Assignment: Give back an exact copy of the lines in the records below, from the line that has "- Mono: Correction du" through the line that has "- Mono: Correction d'un", and nothing besides.

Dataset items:

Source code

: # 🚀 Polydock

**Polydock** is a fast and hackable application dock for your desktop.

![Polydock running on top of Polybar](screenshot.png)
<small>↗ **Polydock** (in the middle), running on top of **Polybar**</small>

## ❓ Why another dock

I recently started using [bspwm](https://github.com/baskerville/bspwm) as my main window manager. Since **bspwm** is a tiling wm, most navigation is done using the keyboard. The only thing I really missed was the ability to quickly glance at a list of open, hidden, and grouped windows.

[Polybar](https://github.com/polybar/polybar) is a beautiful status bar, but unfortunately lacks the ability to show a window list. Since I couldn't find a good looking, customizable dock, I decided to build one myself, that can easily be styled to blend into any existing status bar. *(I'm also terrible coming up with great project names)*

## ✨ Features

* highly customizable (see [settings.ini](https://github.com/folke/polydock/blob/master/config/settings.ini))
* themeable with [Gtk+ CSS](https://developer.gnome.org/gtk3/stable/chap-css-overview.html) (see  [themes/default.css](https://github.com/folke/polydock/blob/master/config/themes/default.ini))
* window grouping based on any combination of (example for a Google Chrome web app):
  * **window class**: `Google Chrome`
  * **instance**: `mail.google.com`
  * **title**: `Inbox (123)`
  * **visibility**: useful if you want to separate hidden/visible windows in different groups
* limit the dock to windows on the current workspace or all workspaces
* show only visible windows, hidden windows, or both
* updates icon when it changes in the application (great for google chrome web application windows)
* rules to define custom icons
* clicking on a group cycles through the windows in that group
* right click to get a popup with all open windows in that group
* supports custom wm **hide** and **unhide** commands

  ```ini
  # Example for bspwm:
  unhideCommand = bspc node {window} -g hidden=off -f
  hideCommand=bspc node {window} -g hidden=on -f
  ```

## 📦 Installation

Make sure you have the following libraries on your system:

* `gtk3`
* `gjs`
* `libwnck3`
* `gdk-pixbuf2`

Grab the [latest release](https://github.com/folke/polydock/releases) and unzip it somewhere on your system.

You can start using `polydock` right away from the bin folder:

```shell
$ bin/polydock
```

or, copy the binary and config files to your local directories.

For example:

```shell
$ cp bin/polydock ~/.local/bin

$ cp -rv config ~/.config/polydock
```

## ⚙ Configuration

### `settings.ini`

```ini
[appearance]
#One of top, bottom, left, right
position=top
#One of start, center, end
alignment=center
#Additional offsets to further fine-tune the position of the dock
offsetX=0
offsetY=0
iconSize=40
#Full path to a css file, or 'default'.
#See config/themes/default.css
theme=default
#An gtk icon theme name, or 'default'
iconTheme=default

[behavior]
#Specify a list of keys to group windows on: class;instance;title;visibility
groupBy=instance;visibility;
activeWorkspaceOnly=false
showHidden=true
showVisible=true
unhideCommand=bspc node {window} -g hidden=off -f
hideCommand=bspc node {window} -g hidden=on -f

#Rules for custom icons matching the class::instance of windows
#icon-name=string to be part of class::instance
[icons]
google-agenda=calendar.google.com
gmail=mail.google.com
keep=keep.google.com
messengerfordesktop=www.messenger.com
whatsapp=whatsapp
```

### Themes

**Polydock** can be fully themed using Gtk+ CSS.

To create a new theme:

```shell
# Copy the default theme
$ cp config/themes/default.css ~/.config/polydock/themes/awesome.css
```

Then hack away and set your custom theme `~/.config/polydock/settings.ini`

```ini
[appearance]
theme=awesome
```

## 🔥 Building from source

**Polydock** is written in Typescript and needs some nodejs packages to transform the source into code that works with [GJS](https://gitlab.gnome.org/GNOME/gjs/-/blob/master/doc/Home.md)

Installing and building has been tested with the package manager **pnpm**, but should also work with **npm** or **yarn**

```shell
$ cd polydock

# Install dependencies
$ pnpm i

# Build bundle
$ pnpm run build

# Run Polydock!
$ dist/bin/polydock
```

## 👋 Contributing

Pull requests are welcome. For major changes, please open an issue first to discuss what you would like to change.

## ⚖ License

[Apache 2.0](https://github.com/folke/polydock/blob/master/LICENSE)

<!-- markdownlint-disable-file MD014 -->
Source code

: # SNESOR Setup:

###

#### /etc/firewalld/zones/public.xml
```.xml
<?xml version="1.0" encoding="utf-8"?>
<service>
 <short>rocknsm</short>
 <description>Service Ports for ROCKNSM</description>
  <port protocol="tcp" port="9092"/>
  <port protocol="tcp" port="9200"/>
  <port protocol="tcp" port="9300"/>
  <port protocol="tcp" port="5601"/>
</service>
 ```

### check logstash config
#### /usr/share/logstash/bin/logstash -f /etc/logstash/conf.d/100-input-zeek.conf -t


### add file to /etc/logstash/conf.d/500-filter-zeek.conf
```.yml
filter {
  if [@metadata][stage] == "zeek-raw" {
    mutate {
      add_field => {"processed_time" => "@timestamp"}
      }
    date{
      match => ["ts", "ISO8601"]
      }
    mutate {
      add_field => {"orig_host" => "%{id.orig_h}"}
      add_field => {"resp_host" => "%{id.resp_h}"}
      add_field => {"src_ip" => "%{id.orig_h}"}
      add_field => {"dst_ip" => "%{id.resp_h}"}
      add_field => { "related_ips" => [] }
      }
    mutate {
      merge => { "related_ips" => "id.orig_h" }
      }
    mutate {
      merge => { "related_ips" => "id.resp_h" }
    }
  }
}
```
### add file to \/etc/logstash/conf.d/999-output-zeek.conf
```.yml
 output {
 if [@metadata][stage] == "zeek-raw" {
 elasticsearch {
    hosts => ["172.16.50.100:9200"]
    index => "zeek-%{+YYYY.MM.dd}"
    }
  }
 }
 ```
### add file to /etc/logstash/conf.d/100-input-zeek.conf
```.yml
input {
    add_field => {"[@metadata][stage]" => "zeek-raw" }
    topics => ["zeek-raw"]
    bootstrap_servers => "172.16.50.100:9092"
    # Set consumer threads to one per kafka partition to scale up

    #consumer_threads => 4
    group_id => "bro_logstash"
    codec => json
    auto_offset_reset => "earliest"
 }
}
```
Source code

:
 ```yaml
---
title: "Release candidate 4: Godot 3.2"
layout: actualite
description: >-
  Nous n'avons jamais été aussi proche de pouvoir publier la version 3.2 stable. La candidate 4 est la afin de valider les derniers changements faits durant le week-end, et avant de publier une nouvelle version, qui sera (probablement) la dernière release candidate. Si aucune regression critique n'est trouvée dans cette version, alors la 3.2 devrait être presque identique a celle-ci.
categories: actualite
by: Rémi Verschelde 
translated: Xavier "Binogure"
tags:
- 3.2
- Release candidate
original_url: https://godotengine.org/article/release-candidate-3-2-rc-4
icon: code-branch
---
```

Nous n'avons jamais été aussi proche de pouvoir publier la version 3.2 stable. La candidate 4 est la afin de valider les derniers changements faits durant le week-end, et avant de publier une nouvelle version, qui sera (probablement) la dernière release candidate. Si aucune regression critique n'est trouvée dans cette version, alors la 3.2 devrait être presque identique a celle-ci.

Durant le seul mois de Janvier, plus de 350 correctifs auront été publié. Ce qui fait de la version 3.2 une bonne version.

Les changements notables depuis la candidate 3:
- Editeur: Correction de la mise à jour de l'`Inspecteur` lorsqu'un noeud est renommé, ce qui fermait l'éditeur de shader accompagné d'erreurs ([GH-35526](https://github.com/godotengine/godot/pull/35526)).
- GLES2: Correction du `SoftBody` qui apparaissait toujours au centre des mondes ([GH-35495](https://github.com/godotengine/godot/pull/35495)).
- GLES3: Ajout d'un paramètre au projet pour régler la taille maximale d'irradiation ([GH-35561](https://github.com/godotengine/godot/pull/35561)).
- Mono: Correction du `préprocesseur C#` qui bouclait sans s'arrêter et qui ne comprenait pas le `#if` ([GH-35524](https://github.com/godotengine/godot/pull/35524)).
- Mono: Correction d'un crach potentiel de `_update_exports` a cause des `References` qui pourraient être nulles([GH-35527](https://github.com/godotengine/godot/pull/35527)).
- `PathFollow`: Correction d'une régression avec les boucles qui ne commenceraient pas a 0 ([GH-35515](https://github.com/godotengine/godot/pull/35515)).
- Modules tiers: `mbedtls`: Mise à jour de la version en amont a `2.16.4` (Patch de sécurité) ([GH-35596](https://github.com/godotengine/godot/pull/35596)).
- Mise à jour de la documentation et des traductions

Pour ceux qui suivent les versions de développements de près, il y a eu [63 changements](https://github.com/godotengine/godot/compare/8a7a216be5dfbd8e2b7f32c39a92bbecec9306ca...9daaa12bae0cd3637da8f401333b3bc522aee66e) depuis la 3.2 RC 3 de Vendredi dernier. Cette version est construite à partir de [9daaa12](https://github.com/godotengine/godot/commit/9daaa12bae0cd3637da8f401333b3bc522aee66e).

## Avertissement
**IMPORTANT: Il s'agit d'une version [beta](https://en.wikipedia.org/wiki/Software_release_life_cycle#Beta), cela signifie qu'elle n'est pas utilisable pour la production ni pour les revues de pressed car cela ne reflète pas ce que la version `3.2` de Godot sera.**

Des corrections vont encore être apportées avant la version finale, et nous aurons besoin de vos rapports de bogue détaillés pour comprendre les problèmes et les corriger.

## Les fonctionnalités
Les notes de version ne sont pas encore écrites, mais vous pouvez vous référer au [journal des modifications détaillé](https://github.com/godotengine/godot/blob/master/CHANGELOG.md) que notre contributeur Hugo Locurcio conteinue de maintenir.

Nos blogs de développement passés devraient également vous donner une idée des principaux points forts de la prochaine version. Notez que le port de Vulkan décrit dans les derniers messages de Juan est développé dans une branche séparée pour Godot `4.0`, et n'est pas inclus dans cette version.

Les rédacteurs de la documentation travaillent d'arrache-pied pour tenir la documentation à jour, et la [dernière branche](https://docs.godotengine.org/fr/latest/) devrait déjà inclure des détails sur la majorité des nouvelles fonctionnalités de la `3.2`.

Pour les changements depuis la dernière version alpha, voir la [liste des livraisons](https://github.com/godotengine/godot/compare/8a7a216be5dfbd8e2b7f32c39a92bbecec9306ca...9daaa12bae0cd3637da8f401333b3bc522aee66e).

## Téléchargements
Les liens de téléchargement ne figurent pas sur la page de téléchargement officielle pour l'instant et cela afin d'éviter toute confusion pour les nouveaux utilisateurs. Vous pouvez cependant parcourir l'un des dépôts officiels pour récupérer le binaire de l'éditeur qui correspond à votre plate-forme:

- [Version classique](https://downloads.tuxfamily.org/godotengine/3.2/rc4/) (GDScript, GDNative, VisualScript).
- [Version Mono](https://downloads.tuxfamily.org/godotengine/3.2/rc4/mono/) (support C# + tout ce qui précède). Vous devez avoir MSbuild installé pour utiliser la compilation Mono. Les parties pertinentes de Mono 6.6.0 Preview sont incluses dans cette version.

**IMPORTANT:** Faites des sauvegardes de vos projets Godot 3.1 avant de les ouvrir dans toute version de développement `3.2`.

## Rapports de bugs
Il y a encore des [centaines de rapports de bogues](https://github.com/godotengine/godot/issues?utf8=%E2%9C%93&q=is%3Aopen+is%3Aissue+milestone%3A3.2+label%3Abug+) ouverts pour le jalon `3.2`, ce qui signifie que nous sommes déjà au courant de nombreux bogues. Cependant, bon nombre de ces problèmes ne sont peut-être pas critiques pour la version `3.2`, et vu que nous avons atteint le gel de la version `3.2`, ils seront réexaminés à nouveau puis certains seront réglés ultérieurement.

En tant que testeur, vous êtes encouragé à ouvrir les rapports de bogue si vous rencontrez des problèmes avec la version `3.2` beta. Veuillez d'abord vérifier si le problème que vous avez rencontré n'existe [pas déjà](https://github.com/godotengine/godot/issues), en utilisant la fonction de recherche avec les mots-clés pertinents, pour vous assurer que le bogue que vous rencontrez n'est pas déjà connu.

Exercise result:
- Mono: Correction du `préprocesseur C#` qui bouclait sans s'arrêter et qui ne comprenait pas le `#if` ([GH-35524](https://github.com/godotengine/godot/pull/35524)).
- Mono: Correction d'un crach potentiel de `_update_exports` a cause des `References` qui pourraient être nulles([GH-35527](https://github.com/godotengine/godot/pull/35527)).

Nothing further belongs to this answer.